Avertir le modérateur

30 janvier 2007

Ames sensibles

Un livre intéressant sur le mode obsessionnel vient de sortir, Vingt-Quatre Heures d’une femme sensible, de Constance de Salm (Phébus,10 €).
Publié une première fois en 1824, il vient d’être exhumé par les éditions Phébus qui lui verraient bien le succès de Laissez-moi de Marcelle Sauvageot publié en 2005 : un sublime texte écrit dans les années 1930 par une femme atteinte de tuberculose à l’attention d’un amant ingrat et bien opportuniste, parti en épouser une autre dès son entrée au sanatorium. Deux minutes pour huer le malappris... Bien lui en a pris pourtant, à ce scélérat, puisque de cette aventure malheureuse est sorti un chef d’œuvre de lucidité, de rage digne et de sensibilité féminine.


En sera-t-il ainsi avec le texte de Vingt-Quatre Heures d’une femme sensible ? Ce mignon petit roman raconte en 44 lettres, les 24 heures d’une femme éperdue de jalousie : « Confrontée à l’image obsédante de son amant disparaissant dans la calèche d’une autre beauté au sortir de l’opéra, notre héroïne tente de comprendre et de calmer les mille émotions qui l’assaillent », comme le dit la 4e de couverture.

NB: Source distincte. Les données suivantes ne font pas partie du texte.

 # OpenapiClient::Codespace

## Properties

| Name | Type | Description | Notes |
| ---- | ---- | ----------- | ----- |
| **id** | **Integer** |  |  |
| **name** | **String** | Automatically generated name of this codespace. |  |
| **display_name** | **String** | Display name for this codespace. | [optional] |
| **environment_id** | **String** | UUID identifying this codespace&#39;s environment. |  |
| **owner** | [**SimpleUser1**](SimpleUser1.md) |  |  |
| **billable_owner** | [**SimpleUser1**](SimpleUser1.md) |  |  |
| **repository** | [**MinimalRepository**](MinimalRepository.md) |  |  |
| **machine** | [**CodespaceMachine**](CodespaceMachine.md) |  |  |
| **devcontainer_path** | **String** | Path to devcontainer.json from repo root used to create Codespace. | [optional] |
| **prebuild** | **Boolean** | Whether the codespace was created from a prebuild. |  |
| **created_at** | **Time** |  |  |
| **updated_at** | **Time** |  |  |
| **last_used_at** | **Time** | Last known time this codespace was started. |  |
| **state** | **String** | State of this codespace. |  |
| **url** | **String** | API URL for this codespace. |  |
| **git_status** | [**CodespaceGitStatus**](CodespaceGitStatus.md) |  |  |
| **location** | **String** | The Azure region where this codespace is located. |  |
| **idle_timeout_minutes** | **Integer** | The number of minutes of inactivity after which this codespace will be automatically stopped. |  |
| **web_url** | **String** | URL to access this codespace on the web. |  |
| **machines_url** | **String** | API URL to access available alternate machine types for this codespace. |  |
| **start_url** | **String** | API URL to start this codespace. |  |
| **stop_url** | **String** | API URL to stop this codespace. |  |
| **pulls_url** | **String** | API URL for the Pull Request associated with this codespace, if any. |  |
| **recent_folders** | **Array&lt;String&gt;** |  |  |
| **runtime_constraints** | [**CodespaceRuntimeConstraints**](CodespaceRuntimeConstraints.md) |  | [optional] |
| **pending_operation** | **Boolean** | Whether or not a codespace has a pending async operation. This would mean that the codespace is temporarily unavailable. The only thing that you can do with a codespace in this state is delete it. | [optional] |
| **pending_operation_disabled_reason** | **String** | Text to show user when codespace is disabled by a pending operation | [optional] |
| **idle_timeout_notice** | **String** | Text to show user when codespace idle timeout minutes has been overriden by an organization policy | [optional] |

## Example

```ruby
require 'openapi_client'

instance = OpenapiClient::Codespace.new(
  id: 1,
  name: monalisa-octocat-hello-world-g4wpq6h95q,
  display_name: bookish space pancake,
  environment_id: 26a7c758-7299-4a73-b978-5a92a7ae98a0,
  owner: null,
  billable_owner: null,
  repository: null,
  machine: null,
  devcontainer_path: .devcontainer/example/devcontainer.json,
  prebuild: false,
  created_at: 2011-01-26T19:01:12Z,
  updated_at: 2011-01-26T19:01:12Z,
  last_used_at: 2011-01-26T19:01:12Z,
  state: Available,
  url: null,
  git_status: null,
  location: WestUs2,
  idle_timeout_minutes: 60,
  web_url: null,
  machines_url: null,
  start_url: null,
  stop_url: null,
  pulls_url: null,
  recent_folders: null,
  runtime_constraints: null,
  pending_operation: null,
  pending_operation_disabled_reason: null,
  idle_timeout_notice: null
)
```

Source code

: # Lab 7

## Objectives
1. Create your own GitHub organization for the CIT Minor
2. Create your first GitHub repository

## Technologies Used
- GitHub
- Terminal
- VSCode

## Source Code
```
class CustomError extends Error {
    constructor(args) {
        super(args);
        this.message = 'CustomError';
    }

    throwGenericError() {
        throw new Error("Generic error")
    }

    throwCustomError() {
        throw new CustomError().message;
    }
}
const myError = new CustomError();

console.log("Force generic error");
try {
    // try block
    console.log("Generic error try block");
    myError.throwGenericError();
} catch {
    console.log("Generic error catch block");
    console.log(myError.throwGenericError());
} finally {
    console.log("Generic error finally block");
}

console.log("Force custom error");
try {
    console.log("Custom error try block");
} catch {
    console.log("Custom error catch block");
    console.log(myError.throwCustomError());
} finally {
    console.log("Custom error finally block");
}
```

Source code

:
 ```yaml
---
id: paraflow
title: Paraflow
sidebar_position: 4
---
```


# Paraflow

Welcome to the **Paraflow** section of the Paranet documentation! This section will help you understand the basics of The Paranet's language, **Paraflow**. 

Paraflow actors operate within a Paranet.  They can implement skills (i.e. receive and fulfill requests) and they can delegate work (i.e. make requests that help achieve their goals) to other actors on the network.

Ces affres, mesdames, mesdemoiselles, nous les avons toutes connues, peu ou prou, même si nous ne les avons pas formulées de la même façon. D'autant qu'aujourd’hui, on recourt curieusement plus volontiers aux mails et aux sms qu’aux missives portées.

Le style sera sans doute un écueil au succès du livre : ça sent la poudre de riz, les parfums nichés dans le replis des crinolines, les sentiments sont exacerbés, c’est un poil précieux, scandé de points d’exclamation. Goethe est passé par là. En bref, c’est très 19e siècle et on n’est plus très habituées. Plus Fifi Chachnil que Chantal Thomass, en somme. Mais il y a des fans et pas mal de curieuses.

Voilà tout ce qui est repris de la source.